§ **Source records**:
--------------------------------------------------
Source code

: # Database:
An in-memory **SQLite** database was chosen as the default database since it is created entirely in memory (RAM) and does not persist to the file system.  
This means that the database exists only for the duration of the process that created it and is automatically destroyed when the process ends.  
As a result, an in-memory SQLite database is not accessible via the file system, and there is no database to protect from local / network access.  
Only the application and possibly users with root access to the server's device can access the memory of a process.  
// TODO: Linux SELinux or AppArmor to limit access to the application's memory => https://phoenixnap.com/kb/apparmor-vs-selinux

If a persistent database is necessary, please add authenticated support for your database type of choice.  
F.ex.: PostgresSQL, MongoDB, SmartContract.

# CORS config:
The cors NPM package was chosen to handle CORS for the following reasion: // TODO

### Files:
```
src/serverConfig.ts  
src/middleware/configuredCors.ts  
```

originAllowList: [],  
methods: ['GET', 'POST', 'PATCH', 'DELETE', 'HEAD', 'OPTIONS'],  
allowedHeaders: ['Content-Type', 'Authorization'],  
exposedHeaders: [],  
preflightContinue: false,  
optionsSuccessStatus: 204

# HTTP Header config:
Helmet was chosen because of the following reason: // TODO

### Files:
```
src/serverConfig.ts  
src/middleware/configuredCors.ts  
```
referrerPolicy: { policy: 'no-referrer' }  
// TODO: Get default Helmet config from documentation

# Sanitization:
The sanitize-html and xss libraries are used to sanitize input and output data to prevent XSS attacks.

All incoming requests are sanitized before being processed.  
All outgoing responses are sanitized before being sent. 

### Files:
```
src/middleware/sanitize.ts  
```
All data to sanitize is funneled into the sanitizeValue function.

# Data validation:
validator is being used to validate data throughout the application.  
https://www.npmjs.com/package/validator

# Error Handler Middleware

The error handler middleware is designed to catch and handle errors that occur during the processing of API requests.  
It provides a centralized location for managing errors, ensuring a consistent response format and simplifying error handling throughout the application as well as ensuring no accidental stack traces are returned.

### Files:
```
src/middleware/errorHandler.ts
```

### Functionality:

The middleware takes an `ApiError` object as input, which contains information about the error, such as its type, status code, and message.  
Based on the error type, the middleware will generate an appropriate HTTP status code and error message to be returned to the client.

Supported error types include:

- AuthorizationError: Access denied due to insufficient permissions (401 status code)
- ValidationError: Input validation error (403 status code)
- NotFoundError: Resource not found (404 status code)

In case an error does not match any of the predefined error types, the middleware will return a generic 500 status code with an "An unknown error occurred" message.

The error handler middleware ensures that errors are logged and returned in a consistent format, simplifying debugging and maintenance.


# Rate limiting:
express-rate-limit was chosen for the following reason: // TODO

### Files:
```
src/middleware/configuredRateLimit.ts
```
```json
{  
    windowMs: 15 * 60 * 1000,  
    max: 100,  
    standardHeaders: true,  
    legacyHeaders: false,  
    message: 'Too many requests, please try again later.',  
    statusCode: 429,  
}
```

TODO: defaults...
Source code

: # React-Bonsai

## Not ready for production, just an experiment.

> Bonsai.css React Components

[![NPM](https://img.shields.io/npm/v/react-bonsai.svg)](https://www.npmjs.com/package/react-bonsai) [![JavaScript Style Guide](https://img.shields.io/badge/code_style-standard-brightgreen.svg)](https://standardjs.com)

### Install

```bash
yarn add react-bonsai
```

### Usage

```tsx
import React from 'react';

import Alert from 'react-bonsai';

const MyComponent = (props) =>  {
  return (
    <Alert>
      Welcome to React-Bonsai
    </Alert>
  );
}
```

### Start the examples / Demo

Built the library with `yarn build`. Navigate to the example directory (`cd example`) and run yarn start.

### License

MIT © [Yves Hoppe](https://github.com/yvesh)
--------------------------------------------------
§ **TASK OBJECTIVE**: Your task for the entries above: copy exactly the span starting with the line with "Based on the" and going on through the line with "Bonsai.css React Components", both lines included, and nothing else.

§ **RESULT**:
Based on the error type, the middleware will generate an appropriate HTTP status code and error message to be returned to the client.

Supported error types include:

- AuthorizationError: Access denied due to insufficient permissions (401 status code)
- ValidationError: Input validation error (403 status code)
- NotFoundError: Resource not found (404 status code)

In case an error does not match any of the predefined error types, the middleware will return a generic 500 status code with an "An unknown error occurred" message.

The error handler middleware ensures that errors are logged and returned in a consistent format, simplifying debugging and maintenance.


# Rate limiting:
express-rate-limit was chosen for the following reason: // TODO

### Files:
```
src/middleware/configuredRateLimit.ts
```
```json
{  
    windowMs: 15 * 60 * 1000,  
    max: 100,  
    standardHeaders: true,  
    legacyHeaders: false,  
    message: 'Too many requests, please try again later.',  
    statusCode: 429,  
}
```

TODO: defaults...
Source code

: # React-Bonsai

## Not ready for production, just an experiment.

> Bonsai.css React Components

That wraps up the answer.